Problem description: Scan the entries that follow for the word "boolean", then report every line in which it appears.
#### Data section ####
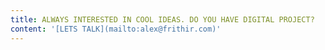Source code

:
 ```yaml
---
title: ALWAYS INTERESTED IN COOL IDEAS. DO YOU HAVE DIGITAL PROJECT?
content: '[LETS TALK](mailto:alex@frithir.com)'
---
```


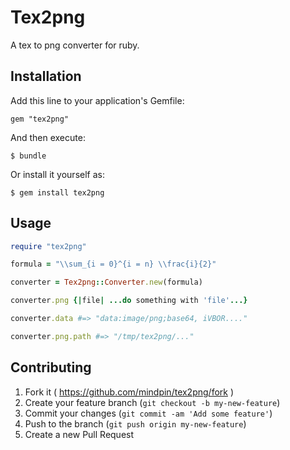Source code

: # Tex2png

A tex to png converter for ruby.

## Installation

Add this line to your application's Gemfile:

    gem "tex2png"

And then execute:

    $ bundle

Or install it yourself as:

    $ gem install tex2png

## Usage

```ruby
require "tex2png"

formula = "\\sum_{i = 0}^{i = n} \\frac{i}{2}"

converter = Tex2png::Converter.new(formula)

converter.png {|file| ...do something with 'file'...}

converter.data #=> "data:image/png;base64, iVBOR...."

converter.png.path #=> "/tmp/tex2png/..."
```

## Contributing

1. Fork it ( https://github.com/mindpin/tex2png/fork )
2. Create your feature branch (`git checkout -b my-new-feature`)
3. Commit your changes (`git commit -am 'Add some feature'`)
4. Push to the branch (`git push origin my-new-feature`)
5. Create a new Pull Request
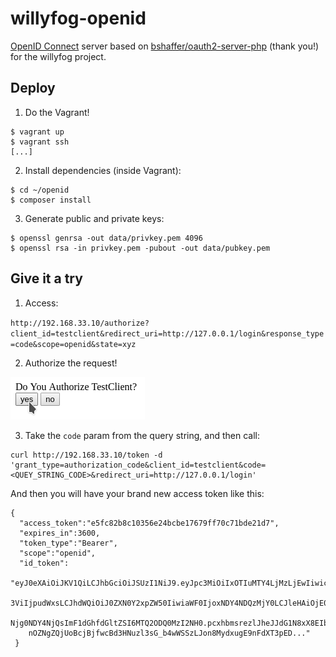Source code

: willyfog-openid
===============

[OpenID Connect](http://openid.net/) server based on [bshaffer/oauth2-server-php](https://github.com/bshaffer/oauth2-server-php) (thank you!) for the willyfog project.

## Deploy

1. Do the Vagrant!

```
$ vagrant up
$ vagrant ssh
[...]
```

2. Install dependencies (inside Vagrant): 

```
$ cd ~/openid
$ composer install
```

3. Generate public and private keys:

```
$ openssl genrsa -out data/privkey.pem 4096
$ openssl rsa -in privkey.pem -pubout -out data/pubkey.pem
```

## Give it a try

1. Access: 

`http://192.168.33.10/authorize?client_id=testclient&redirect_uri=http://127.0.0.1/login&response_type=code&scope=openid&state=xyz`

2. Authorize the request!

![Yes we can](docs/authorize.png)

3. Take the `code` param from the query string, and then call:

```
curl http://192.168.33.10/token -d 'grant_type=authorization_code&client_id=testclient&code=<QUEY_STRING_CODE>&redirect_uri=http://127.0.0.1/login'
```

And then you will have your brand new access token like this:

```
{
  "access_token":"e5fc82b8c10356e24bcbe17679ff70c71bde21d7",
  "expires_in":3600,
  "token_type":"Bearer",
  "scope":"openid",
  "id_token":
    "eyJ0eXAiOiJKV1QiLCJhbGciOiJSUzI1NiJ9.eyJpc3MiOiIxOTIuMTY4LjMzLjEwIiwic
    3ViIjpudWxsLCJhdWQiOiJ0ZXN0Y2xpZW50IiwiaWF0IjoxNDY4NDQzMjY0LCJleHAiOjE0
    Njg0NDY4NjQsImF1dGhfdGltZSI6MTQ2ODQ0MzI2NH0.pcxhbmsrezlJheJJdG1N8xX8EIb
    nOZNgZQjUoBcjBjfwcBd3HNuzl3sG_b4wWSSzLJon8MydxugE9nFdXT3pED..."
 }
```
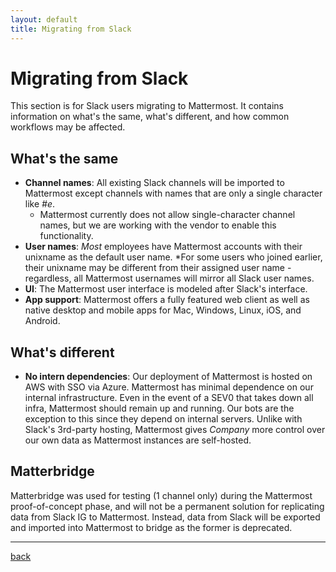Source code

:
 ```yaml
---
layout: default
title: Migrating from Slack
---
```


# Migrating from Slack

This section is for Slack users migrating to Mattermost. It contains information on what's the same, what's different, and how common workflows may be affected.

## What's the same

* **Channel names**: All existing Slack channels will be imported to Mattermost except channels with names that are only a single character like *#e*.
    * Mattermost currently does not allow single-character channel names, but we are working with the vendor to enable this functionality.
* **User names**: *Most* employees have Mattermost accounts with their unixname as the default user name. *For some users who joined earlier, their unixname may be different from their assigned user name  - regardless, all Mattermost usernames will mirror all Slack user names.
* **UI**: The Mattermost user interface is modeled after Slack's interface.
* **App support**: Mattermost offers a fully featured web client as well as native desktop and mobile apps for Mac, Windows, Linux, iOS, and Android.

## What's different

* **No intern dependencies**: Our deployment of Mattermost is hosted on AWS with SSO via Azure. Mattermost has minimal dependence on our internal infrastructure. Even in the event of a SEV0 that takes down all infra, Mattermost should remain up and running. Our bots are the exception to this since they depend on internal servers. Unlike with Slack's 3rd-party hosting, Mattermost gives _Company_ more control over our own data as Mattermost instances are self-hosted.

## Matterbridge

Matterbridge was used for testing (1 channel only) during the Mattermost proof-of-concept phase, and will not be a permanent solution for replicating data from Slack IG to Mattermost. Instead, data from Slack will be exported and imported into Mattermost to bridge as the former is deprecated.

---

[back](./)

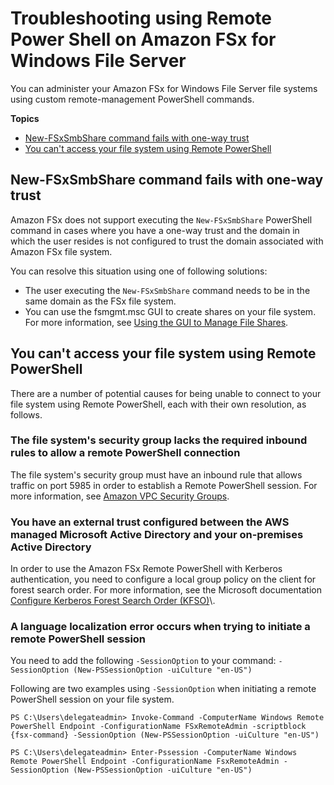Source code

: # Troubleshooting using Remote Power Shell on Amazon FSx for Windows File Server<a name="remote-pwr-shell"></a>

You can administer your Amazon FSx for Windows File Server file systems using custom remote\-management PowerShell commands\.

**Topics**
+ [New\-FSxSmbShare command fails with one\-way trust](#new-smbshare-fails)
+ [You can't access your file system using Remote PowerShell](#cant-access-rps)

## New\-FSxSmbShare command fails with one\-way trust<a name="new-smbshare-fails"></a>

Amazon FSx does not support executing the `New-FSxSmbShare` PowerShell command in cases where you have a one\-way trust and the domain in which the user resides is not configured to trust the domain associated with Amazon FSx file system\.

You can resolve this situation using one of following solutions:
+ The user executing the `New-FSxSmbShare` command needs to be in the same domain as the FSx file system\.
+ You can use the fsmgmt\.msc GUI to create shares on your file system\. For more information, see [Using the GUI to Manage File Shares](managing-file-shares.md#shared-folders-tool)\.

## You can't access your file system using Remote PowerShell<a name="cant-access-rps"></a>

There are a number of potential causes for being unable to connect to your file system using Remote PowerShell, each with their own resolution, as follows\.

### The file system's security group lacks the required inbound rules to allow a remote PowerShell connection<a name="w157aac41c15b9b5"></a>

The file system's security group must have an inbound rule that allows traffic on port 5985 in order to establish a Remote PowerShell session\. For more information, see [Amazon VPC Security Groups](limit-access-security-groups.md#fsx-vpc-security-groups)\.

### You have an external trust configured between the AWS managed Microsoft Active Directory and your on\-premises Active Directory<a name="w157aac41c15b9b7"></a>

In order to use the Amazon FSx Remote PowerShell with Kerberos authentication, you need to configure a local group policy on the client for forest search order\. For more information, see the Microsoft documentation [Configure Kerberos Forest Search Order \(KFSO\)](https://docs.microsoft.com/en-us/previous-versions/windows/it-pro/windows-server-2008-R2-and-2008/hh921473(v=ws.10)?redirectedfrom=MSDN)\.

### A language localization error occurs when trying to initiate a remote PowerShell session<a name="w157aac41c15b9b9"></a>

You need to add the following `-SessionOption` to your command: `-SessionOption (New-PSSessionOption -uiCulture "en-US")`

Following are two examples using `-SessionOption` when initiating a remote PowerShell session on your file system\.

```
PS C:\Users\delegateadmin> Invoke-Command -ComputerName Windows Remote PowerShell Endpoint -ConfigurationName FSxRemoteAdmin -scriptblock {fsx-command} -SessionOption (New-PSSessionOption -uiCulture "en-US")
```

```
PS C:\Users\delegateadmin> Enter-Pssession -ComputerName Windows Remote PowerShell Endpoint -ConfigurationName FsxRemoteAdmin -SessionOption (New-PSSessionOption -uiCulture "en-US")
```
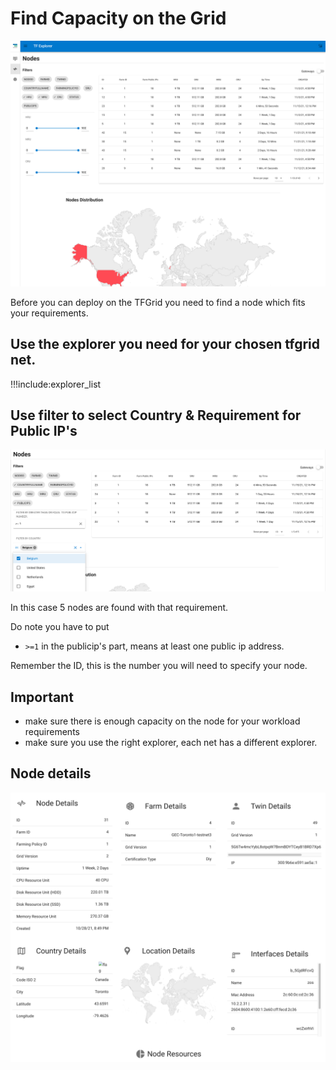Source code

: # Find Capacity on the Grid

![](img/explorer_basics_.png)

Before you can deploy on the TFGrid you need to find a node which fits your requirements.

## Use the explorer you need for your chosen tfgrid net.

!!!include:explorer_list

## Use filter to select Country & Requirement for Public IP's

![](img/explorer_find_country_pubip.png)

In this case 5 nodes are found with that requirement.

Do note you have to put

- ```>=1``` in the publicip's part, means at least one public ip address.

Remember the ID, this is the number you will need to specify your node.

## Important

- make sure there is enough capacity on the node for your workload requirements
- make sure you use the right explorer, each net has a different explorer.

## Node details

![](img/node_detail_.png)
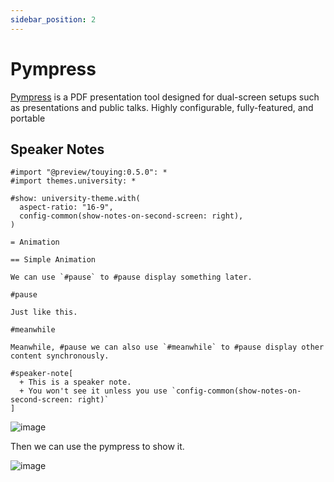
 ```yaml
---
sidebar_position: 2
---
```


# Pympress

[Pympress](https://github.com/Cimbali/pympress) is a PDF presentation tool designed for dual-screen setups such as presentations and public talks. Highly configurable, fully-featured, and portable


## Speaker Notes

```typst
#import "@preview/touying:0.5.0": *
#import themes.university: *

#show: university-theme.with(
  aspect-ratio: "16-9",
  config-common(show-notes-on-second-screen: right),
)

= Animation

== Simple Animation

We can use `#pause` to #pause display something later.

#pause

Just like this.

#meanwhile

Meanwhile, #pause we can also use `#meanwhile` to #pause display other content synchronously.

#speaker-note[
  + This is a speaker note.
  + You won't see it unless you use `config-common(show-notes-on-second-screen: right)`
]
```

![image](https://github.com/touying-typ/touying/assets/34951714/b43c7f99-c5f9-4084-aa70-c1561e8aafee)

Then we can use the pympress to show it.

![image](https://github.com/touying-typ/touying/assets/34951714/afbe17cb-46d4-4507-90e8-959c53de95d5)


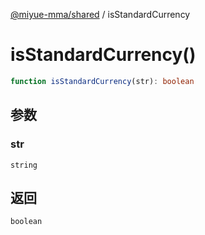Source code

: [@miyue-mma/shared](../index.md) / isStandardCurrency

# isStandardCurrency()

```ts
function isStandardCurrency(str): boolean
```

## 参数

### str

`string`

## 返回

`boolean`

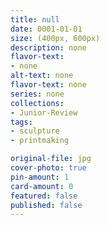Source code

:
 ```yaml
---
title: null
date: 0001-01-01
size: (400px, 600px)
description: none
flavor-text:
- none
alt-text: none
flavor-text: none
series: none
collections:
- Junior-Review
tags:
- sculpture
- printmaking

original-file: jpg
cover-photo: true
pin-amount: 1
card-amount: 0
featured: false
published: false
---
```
####
Exercise solution:
function isStandardCurrency(str): boolean
`boolean`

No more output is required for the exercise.